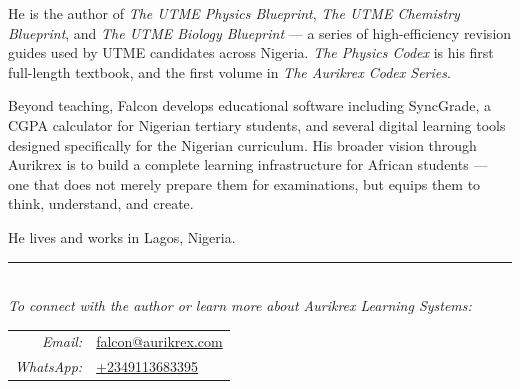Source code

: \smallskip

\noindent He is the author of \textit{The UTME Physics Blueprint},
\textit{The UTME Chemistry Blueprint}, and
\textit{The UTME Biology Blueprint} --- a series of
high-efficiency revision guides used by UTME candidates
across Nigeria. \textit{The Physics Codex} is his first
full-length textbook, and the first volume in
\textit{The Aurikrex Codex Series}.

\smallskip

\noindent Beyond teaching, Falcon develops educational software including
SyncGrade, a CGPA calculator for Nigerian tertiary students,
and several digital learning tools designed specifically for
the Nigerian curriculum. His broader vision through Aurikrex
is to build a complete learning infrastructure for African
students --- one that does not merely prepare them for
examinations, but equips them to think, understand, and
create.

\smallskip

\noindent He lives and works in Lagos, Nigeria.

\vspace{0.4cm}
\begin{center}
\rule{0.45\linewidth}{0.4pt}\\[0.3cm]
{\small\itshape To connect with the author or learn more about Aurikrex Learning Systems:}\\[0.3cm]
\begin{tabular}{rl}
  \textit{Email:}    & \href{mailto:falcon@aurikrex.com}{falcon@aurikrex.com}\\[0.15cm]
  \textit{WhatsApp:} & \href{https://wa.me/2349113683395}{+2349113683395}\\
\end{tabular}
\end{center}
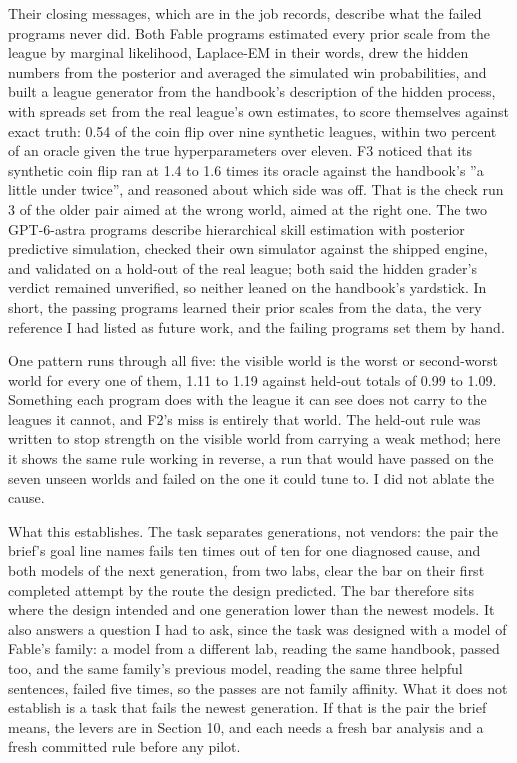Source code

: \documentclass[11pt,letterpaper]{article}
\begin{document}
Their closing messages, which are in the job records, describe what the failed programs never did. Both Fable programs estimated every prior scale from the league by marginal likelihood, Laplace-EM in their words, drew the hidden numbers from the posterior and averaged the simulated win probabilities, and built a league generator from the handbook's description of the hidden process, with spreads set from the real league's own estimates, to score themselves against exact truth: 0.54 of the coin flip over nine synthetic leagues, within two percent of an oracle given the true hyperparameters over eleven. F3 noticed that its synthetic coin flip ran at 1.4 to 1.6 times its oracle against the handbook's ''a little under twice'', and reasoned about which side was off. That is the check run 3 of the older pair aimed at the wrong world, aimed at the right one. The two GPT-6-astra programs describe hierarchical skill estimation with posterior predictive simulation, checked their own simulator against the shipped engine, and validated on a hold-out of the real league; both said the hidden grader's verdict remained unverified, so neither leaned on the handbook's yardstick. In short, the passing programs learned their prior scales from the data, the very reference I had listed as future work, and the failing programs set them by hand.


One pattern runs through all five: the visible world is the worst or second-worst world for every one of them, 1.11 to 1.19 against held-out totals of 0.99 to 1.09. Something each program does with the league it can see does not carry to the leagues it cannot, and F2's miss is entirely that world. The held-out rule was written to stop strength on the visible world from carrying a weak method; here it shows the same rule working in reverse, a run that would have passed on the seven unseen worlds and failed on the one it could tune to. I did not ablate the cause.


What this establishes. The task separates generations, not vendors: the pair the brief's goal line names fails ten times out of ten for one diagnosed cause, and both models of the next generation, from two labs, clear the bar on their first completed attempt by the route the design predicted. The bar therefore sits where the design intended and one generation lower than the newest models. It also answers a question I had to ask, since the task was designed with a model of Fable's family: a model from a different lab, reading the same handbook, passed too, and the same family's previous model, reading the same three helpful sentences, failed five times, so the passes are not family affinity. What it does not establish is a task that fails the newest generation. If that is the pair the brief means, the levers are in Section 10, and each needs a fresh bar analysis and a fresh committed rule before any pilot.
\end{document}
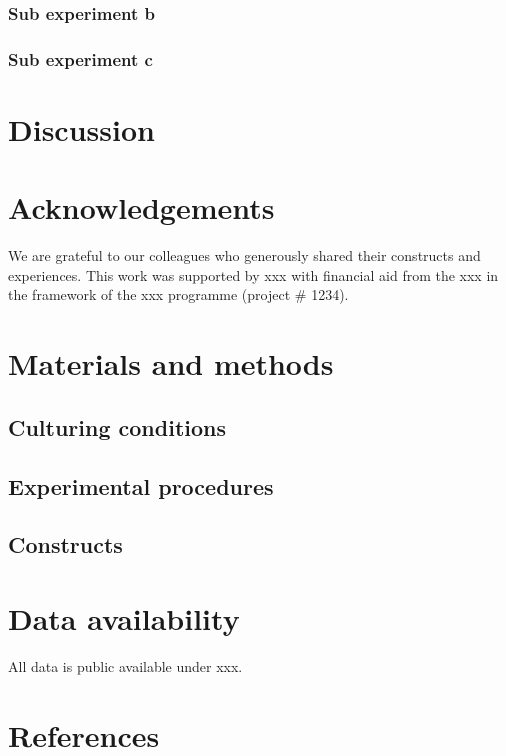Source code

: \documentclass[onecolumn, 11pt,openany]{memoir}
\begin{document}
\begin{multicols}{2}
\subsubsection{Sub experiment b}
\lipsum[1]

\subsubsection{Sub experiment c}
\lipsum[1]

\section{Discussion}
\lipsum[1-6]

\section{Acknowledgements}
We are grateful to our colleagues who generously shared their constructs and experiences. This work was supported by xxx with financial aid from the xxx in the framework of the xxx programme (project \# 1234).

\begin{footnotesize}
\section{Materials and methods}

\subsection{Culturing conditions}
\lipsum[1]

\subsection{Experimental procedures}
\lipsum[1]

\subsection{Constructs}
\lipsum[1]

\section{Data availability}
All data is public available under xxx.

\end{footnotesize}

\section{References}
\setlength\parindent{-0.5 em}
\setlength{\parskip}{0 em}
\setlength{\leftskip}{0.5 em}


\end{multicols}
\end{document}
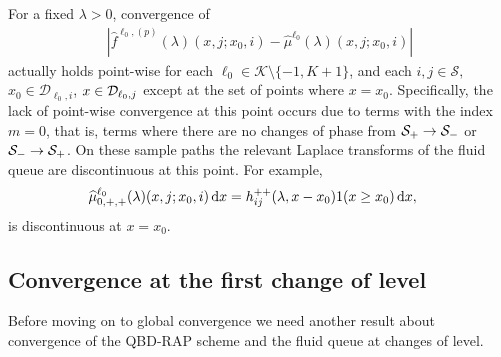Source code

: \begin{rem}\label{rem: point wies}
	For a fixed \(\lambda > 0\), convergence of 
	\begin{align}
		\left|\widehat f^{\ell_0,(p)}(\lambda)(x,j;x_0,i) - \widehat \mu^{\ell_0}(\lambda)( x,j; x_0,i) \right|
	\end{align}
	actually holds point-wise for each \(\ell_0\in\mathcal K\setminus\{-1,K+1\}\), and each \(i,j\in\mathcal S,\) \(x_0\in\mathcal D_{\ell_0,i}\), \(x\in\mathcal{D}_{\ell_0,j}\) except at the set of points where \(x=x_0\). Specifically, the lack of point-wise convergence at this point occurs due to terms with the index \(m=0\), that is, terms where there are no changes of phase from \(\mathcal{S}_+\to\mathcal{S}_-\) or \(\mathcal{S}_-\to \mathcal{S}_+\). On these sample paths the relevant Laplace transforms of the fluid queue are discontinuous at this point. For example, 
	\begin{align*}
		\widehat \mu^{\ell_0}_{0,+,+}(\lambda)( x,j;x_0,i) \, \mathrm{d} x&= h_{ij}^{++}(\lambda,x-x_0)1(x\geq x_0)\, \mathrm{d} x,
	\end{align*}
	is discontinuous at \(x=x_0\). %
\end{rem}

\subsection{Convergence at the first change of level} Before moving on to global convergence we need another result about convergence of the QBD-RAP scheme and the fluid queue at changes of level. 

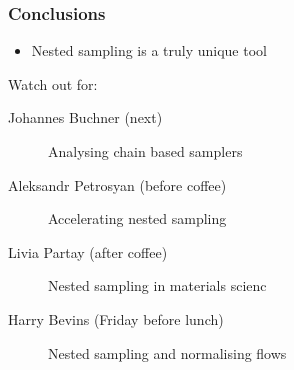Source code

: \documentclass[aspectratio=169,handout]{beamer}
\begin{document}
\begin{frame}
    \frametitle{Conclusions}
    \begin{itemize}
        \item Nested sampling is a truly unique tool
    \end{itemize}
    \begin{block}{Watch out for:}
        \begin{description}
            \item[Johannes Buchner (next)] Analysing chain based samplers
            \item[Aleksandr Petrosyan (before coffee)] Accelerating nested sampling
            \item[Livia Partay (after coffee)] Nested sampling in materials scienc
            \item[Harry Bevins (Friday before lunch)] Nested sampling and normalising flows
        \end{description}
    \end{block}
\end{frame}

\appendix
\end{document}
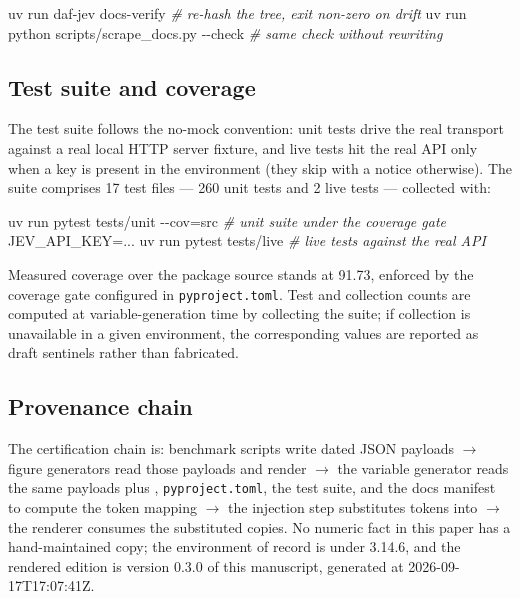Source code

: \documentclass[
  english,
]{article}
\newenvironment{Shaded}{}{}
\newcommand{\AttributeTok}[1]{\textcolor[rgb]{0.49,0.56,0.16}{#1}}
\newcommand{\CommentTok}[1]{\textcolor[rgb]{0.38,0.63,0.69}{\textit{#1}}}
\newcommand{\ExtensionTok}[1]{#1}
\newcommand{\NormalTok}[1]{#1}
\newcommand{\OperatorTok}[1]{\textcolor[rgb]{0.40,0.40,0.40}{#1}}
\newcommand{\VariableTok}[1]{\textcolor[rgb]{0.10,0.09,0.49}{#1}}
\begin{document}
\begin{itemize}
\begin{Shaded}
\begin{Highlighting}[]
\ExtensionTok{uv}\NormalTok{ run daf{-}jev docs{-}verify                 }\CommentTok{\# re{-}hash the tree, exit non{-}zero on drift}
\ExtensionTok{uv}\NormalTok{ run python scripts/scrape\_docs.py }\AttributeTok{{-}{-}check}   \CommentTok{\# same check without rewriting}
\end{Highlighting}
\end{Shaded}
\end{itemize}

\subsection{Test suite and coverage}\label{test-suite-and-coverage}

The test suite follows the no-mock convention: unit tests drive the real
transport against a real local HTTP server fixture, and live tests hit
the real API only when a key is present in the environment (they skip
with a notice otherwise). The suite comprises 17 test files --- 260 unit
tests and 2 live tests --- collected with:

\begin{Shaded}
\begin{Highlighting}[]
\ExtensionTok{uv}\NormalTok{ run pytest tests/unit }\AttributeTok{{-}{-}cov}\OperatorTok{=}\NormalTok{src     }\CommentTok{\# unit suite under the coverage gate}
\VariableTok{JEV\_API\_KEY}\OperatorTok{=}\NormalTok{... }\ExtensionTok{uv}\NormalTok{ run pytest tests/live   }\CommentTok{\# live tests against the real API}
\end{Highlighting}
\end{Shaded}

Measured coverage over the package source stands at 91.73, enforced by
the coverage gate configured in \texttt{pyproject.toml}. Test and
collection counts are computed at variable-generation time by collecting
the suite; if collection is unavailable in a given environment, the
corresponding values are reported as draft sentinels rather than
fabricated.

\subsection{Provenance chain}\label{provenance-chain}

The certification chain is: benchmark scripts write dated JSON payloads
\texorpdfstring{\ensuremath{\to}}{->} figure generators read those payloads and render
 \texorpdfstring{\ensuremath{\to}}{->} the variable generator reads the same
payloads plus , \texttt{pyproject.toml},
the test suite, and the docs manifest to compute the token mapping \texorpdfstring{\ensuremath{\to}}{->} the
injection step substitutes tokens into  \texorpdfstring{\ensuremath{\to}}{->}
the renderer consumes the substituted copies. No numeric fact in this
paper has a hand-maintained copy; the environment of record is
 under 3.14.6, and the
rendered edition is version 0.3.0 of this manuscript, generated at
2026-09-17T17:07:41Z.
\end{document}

_TASK ITEM_
Copy out each line of the entries above that holds "ExtensionTok".

_ANSWER TO THIS EXERCISE_
\newcommand{\ExtensionTok}[1]{#1}
\ExtensionTok{uv}\NormalTok{ run daf{-}jev docs{-}verify                 }\CommentTok{\# re{-}hash the tree, exit non{-}zero on drift}
\ExtensionTok{uv}\NormalTok{ run python scripts/scrape\_docs.py }\AttributeTok{{-}{-}check}   \CommentTok{\# same check without rewriting}
\ExtensionTok{uv}\NormalTok{ run pytest tests/unit }\AttributeTok{{-}{-}cov}\OperatorTok{=}\NormalTok{src     }\CommentTok{\# unit suite under the coverage gate}
\VariableTok{JEV\_API\_KEY}\OperatorTok{=}\NormalTok{... }\ExtensionTok{uv}\NormalTok{ run pytest tests/live   }\CommentTok{\# live tests against the real API}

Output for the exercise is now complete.